"Commit. Focus. Believe. Achieve " - the recipe for Donegal’s All Ireland success, according to manager Jim McGuinness. In three days time, the Galway hurlers will have to do the same.
Focus on the task in hand, believe they can produce a winning performance, and then achieve their objective of seeing Fergal Moore hoisting the Liam McCarthy skywards in maroon and white ribbons.
It is easily typed, but beating Kilkenny will not be straightforward, All-Irelands are never easily won. If they were, Galway would have won more than just four senior hurling titles; - 1923, 1980, 1987 and 1988, in the history of the game. Now this group of players once again stands on the edge of making history.
On Sunday they need to take the final step to turn those four Galway titles on the GAA roll of honour into five.
They have beaten Kilkenny once this year, drawn with them, and now the acid test is whether they can beat them again - when it really counts.
The Leinster final was nice and it was good to win the county's first Leinster title, but next Sunday is the real deal. To beat what is considered by many pundits to be the greatest team in the history of the game in an All-Ireland final would be incredibly sweet.
The Galway hurlers know they are as good as Kilkenny on current form. They proved that three weeks ago, but can they now go on and beat them?
Fifteen years since Kilkenny lost twice to same opposition
Kilkenny have not lost successive championship matches to the same opposition since Wexford in 1996 and 1997. That is 15 years ago and Brian Cody was not the bainisteoir then. He took over in 1999.

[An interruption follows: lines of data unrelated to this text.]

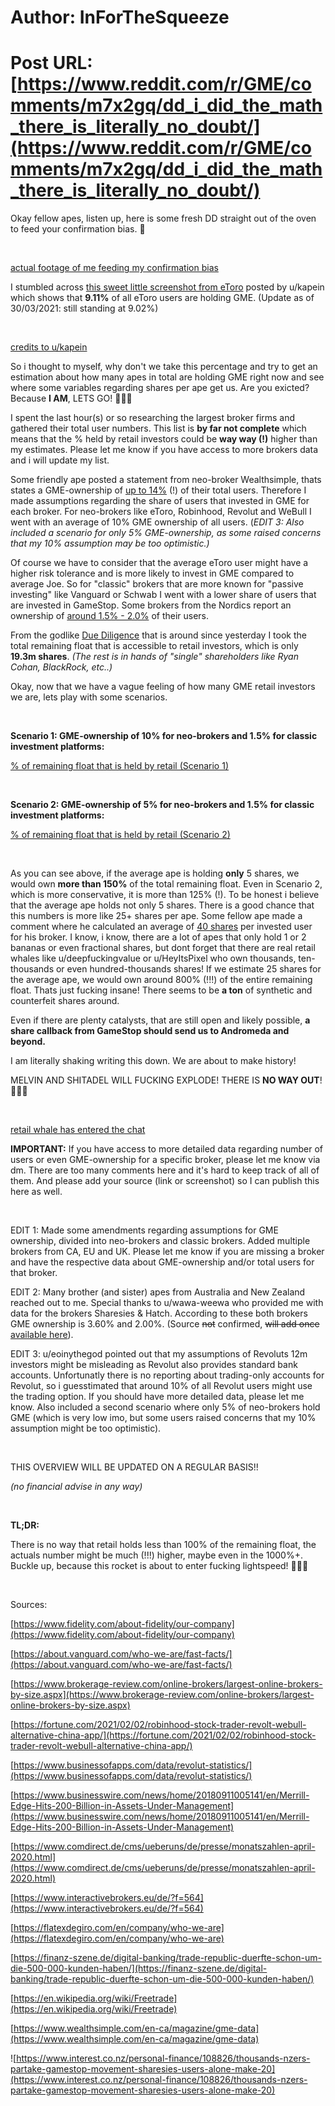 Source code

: # Author: InForTheSqueeze
# Post URL: [https://www.reddit.com/r/GME/comments/m7x2gq/dd_i_did_the_math_there_is_literally_no_doubt/](https://www.reddit.com/r/GME/comments/m7x2gq/dd_i_did_the_math_there_is_literally_no_doubt/)


Okay fellow apes, listen up, here is some fresh DD straight out of the oven to feed your confirmation bias. 🚀

&#x200B;

[actual footage of me feeding my confirmation bias](https://preview.redd.it/jlivhj2mttn61.png?width=454&format=png&auto=webp&s=1aa1145e82687682b56b14ab315fbb0734d47e30)

I stumbled across [this sweet little screenshot from eToro](https://www.reddit.com/r/GME/comments/m7r42a/everyone_on_etoro_is_long_on_gme/) posted by u/kapein which shows that **9.11%** of all eToro users are holding GME. (Update as of 30/03/2021: still standing at 9.02%)

&#x200B;

[credits to u\/kapein](https://preview.redd.it/oqd5jj2prtn61.png?width=386&format=png&auto=webp&s=0bd0a24b23e1da28f023594848891bd3a781bb46)

So i thought to myself, why don't we take this percentage and try to get an estimation about how many apes in total are holding GME right now and see where some variables regarding shares per ape get us. Are you exicted? Because **I AM**, LETS GO! 🚀🚀🚀

I spent the last hour(s) or so researching the largest broker firms and gathered their total user numbers. This list is **by far not complete** which means that the % held by retail investors could be **way way (!)** higher than my estimates. Please let me know if you have access to more brokers data and i will update my list.

Some friendly ape posted a statement from neo-broker Wealthsimple, thats states a GME-ownership of [up to 14%](https://www.wealthsimple.com/en-ca/magazine/gme-data) (!) of their total users. Therefore I made assumptions regarding the share of users that invested in GME for each broker. For neo-brokers like eToro, Robinhood, Revolut and WeBull I went with an average of 10% GME ownership of all users. (*EDIT 3: Also included a scenario for only 5% GME-ownership, as some raised concerns that my 10% assumption may be too optimistic.)*

Of course we have to consider that the average eToro user might have a higher risk tolerance and is more likely to invest in GME compared to average Joe. So for "classic" brokers that are more known for "passive investing" like Vanguard or Schwab I went with a lower share of users that are invested in GameStop. Some brokers from the Nordics report an ownership of [around 1.5% - 2.0%](https://www.reddit.com/r/GME/comments/m7x2gq/dd_i_did_the_math_there_is_literally_no_doubt/grebfmc?utm_source=share&utm_medium=web2x&context=3) of their users.

From the godlike [Due Diligence](https://iamnotafinancialadvisor.com/Current-DD/) that is around since yesterday I took the total remaining float that is accessible to retail investors, which is only **19.3m shares**. *(The rest is in hands of "single" shareholders like Ryan Cohan, BlackRock, etc..)*

Okay, now that we have a vague feeling of how many GME retail investors we are, lets play with some scenarios.

&#x200B;

**Scenario 1: GME-ownership of 10% for neo-brokers and 1.5% for classic investment platforms:**

[&#37; of remaining float that is held by retail \(Scenario 1\)](https://preview.redd.it/eb99z717i8o61.png?width=1170&format=png&auto=webp&s=75a7195987db9ed41b8407eaa0c1e3cacc56a627)

&#x200B;

**Scenario 2: GME-ownership of 5% for neo-brokers and 1.5% for classic investment platforms:**

[&#37; of remaining float that is held by retail \(Scenario 2\)](https://preview.redd.it/i8fahnkgi8o61.png?width=1170&format=png&auto=webp&s=0849de187deb52bafb8604c8566def34cb819714)

&#x200B;

As you can see above, if the average ape is holding **only** 5 shares, we would own **more than 150%** of the total remaining float. Even in Scenario 2, which is more conservative, it is more than 125% (!). To be honest i believe that the average ape holds not only 5 shares. There is a good chance that this numbers is more like 25+ shares per ape. Some fellow ape made a comment where he calculated an average of [40 shares](https://www.reddit.com/r/GME/comments/m7x2gq/dd_i_did_the_math_there_is_literally_no_doubt/grebfmc?utm_source=share&utm_medium=web2x&context=3) per invested user for his broker. I know, i know, there are a lot of apes that only hold 1 or 2 bananas or even fractional shares, but dont forget that there are real retail whales like u/deepfuckingvalue or u/HeyItsPixel who own thousands, ten-thousands or even hundred-thousands shares! If we estimate 25 shares for the average ape, we would own around 800% (!!!) of the entire remaining float. Thats just fucking insane! There seems to be **a ton** of synthetic and counterfeit shares around.

Even if there are plenty catalysts, that are still open and likely possible, **a share callback from GameStop should send us to Andromeda and beyond.**

I am literally shaking writing this down. We are about to make history!

MELVIN AND SHITADEL WILL FUCKING EXPLODE! THERE IS **NO WAY OUT**! 🚀🚀🚀

&#x200B;

[retail whale has entered the chat](https://preview.redd.it/wzqwxg1s4vn61.png?width=453&format=png&auto=webp&s=17f4324686bb3fde2911574f86051e24e7e376c2)

**IMPORTANT:** If you have access to more detailed data regarding number of users or even GME-ownership for a specific broker, please let me know via dm. There are too many comments here and it's hard to keep track of all of them. And please add your source (link or screenshot) so I can publish this here as well.

&#x200B;

EDIT 1: Made some amendments regarding assumptions for GME ownership, divided into neo-brokers and classic brokers. Added multiple brokers from CA, EU and UK. Please let me know if you are missing a broker and have the respective data about GME-ownership and/or total users for that broker.

EDIT 2: Many brother (and sister) apes from Australia and New Zealand reached out to me. Special thanks to u/wawa-weewa who provided me with data for the brokers Sharesies & Hatch. According to these both brokers GME ownership is 3.60% and 2.00%. (Source ~~not~~ confirmed, ~~will add once~~ [available here](https://www.interest.co.nz/personal-finance/108826/thousands-nzers-partake-gamestop-movement-sharesies-users-alone-make-20)).

EDIT 3: u/eoinythegod pointed out that my assumptions of Revoluts 12m investors might be misleading as Revolut also provides standard bank accounts. Unfortunatly there is no reporting about trading-only accounts for Revolut, so i guesstimated that around 10% of all Revolut users might use the trading option. If you should have more detailed data, please let me know. Also included a second scenario where only 5% of neo-brokers hold GME (which is very low imo, but some users raised concerns that my 10% assumption might be too optimistic).

&#x200B;

THIS OVERVIEW WILL BE UPDATED ON A REGULAR BASIS!!

*(no financial advise in any way)*

&#x200B;

**TL;DR:**

There is no way that retail holds less than 100% of the remaining float, the actuals number might be much (!!!) higher, maybe even in the 1000%+. Buckle up, because this rocket is about to enter fucking lightspeed! 🚀🚀🚀

&#x200B;

Sources:

[https://www.fidelity.com/about-fidelity/our-company](https://www.fidelity.com/about-fidelity/our-company)

[https://about.vanguard.com/who-we-are/fast-facts/](https://about.vanguard.com/who-we-are/fast-facts/)

[https://www.brokerage-review.com/online-brokers/largest-online-brokers-by-size.aspx](https://www.brokerage-review.com/online-brokers/largest-online-brokers-by-size.aspx)

[https://fortune.com/2021/02/02/robinhood-stock-trader-revolt-webull-alternative-china-app/](https://fortune.com/2021/02/02/robinhood-stock-trader-revolt-webull-alternative-china-app/)

[https://www.businessofapps.com/data/revolut-statistics/](https://www.businessofapps.com/data/revolut-statistics/)

[https://www.businesswire.com/news/home/20180911005141/en/Merrill-Edge-Hits-200-Billion-in-Assets-Under-Management](https://www.businesswire.com/news/home/20180911005141/en/Merrill-Edge-Hits-200-Billion-in-Assets-Under-Management)

[https://www.comdirect.de/cms/ueberuns/de/presse/monatszahlen-april-2020.html](https://www.comdirect.de/cms/ueberuns/de/presse/monatszahlen-april-2020.html)

[https://www.interactivebrokers.eu/de/?f=564](https://www.interactivebrokers.eu/de/?f=564)

[https://flatexdegiro.com/en/company/who-we-are](https://flatexdegiro.com/en/company/who-we-are)

[https://finanz-szene.de/digital-banking/trade-republic-duerfte-schon-um-die-500-000-kunden-haben/](https://finanz-szene.de/digital-banking/trade-republic-duerfte-schon-um-die-500-000-kunden-haben/)

[https://en.wikipedia.org/wiki/Freetrade](https://en.wikipedia.org/wiki/Freetrade)

[https://www.wealthsimple.com/en-ca/magazine/gme-data](https://www.wealthsimple.com/en-ca/magazine/gme-data)

![https://www.interest.co.nz/personal-finance/108826/thousands-nzers-partake-gamestop-movement-sharesies-users-alone-make-20](https://www.interest.co.nz/personal-finance/108826/thousands-nzers-partake-gamestop-movement-sharesies-users-alone-make-20)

To beat Kilkenny on Sunday, Galway will need really big performances and big performers all over the field. Players will have to get stuck in and give some serious support to Iarla Tannian, Joe Canning, Johnny Coen, Andy Smith, Fergal Moore and Niall Burke, who really took the fight to Kilkenny the last day.
Sunday is a one-off game and hopefully the Galway squad will have benefited from the past three weeks more than Kilkenny. They are a younger team, have less won, fewer miles on the clock, and should be fresher.
Many questions to
be answered
Questions need to be answered this weekend.
Can Galway deliver on the expectation that is in the county now? If they go a few points up on Sunday, can they be ruthless and push on as they did in the Leinster final?
They were seven points in front in the drawn game and were reined in far too easily by Henry Shefflin and company.
Shefflin was awesome at stages the last day and the Galway management team will have to come up with a plan to cope with his influence. The 10-times All-Star orchestrated all his team's best moves from centre-forward and, if he is picked up by Tony Óg Regan or whomever, the Shamrocks’ man needs to be stopped.
Galway have had a solid game plan all year and they now need to have one to stop Kilkenny's key player. If Shefflin is nullified, it would be a huge psychological blow to his team.
The Galway defence and midfielders need to crowd him out and defend fiercely to avoid conceding any goals. They did that successfully in the first game, and it was the first All-Ireland since 2004 in which Kilkenny did not raise a green flag.
The Galway defence, led superbly by Fergal Moore, will have to be extremely vigilant as the Cats have the habit of giving opposition teams the double dart of a couple of quick goals.
If one goal goes past James Skehill this weekend, his defenders will have to be on their feet and battling again straight away. One Kilkenny goal would be bad, two would make things very difficult.
They scored two or more goals in the All-Ireland finals in 2007, 2008, 2009 and 2011. And they won all those four finals.
Galway will also have to improve on the quality of their clearances under pressure. Brian Hogan had a fantastic second half the last day and it was foolish just clearing ball into the centre-back position. Some of those poor clearances made Hogan look like a hero and, when a team is playing defensively, as Galway were in the third quarter, the consequences of those rushed deliveries is usually defeat.
When Galway funnel back defensively, they need to take a second and pick their targets carefully when they are clearing their lines. They should be trying to hit the spaces out wide instead of the crowd in the middle.
Galway forwards need to be in perpetual motion
At the other end, the Galway forwards will have to be in perpetual motion. When in possession, they need to be exploding towards the Kilkenny goal. Be in their faces all day, then take them on and run at them in possession.
The Kilkenny backs do not like to be run at - what defence does? The Galway forwards cannot be a standing target for Kilkenny or they are in big trouble. The decision to withdraw Joe Canning from the full-forward line is debatable too. He needs to be kept close to the danger zone and fed regularly. And Cyril Donnellan, Damien Hayes, David Burke and James Regan need to chip in with six or seven scores.
Galway can most definitely win their first All-Ireland in 24 years on Sunday if they take the game to Kilkenny and tear into them with the ferocity and fearlessness they did in the Leinster final.
If they keep that intensity of effort and collective unity locked on for the full game, they are well capable of bringing Liam back west for the first time since 1988.